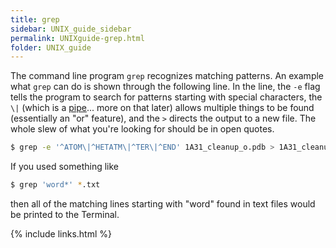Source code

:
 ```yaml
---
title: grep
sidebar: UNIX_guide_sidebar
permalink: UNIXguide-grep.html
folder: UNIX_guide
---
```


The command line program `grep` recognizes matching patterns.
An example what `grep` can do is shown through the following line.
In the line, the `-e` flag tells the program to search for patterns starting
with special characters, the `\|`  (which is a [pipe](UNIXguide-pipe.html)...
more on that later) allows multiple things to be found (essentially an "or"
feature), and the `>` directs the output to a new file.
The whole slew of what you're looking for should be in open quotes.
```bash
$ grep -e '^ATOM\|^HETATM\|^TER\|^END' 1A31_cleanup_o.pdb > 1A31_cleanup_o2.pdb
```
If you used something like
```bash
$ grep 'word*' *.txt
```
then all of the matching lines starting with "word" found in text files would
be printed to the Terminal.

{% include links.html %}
- - - -
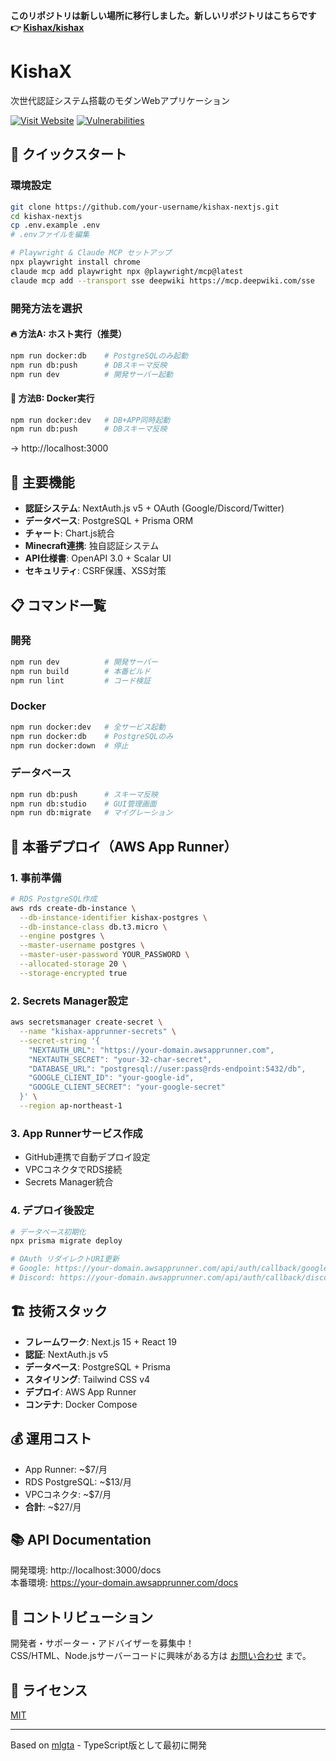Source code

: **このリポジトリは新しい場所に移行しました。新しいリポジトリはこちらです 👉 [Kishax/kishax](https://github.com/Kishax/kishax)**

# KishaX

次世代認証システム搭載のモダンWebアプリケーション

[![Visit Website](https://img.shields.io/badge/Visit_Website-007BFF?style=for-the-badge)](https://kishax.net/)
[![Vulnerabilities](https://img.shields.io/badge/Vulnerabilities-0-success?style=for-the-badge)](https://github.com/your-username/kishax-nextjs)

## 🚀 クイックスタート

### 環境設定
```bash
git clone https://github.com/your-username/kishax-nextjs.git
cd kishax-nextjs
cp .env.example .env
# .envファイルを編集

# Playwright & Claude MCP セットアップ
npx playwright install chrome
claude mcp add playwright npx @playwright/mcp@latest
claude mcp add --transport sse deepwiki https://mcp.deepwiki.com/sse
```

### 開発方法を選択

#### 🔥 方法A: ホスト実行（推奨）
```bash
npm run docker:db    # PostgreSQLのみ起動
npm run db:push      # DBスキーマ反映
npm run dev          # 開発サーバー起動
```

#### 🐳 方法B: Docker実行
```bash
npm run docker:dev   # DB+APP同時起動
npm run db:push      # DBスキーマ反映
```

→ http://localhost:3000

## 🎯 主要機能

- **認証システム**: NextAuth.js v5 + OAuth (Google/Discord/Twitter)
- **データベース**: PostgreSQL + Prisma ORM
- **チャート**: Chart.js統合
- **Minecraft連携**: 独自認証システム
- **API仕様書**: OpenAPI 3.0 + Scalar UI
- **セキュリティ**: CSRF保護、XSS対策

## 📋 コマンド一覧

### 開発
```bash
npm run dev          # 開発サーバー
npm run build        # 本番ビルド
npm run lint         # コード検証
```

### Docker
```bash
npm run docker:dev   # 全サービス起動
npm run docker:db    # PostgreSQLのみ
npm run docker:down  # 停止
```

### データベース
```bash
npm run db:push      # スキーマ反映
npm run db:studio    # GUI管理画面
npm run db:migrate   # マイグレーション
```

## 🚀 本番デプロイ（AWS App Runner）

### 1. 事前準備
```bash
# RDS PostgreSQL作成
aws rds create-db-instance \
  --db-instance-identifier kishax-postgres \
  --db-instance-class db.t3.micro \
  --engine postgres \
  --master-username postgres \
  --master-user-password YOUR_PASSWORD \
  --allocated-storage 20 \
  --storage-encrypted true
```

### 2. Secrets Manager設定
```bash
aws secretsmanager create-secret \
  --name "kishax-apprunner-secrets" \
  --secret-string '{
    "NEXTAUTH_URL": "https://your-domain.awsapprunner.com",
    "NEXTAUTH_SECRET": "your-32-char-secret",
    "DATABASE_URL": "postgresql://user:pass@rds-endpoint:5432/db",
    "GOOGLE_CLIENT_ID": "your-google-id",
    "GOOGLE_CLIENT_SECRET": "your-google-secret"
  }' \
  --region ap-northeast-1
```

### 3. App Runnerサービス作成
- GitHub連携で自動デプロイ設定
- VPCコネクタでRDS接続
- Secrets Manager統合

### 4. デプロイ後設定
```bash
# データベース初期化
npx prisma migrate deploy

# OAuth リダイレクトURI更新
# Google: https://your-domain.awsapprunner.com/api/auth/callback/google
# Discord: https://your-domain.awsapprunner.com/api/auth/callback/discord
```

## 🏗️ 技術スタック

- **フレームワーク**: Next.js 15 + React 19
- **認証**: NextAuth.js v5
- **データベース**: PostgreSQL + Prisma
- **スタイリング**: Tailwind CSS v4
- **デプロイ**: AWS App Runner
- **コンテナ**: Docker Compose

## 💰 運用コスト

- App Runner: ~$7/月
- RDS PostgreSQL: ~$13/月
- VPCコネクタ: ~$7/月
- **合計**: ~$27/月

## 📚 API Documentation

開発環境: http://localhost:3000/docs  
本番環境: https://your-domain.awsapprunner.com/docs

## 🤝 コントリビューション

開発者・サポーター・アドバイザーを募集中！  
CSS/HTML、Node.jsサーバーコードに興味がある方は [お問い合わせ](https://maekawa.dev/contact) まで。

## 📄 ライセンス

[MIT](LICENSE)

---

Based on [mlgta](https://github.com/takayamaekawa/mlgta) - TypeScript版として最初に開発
- - - -
Work to be completed: Wherever the string "matching" appears in the entries above, return the line it appears on.

Result below:
The command line program `grep` recognizes matching patterns.
then all of the matching lines starting with "word" found in text files would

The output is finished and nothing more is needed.